Another 121,000 deer are expected to be taken in the archery seasons, and
28,000 in the muzzleloader season. Adding in youth and other smaller,
special seasons, the all-seasons bag is forecast at 506,000 deer, this
from a herd estimated at 1.8 million. The 2001 all-seasons kill was some
463,000.
The firearms season is expected to tally some 4.8 million hunter-days
afield during the rifle season, almost half of the 10 million hunter-days
expected for all seasons. Deer hunting in Michigan, furthermore, means
$500 million spent on food, lodging, transportation and equipment.
The state herd is about the same size as in recent years, but still above
target goals, the Michigan Department of Natural Resources said.
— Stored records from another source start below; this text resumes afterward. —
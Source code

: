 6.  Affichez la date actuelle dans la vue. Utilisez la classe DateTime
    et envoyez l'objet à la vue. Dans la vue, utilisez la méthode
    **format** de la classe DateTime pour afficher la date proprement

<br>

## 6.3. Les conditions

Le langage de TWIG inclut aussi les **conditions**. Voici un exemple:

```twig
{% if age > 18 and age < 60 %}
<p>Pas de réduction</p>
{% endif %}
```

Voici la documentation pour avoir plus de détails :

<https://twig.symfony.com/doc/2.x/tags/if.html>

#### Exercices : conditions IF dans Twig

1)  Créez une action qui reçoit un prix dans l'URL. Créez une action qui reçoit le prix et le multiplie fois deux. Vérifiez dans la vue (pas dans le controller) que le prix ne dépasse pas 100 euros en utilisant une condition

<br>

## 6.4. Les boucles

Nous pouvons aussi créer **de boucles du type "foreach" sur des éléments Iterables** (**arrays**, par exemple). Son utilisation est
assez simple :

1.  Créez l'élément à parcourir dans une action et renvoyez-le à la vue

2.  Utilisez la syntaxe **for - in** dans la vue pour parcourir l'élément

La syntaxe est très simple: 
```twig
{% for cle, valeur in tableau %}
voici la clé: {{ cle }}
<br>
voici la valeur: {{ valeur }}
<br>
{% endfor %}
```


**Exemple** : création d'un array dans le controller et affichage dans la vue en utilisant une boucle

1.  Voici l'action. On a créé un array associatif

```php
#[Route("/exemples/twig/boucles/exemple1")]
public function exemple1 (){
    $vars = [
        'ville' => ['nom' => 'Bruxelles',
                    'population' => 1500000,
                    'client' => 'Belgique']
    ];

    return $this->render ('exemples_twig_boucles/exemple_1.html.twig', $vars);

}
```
A mild-to-moderate winter in the upper peninsula meant minimal losses and
good fawn production in the U.P. So the buck kill is expected to be near
normal.
The northern lower peninsula herd is about the same size or slightly
smaller than 2001, and the kill is expected to be about the same or
slightly higher. The herd, however, remains over targets.
The southern lower peninsula herd appears to be stabilizing in some areas
after intentional population reductions in recent years. But numbers
still are above desired levels in some areas.
Hunters are reminded that the DNR is providing plastic kill-tag backers
this year, to help aid in efficient collection of harvest information.
The plastic-backed tags should be attached flat, so that completed tags
may be easily read, including the bar codes.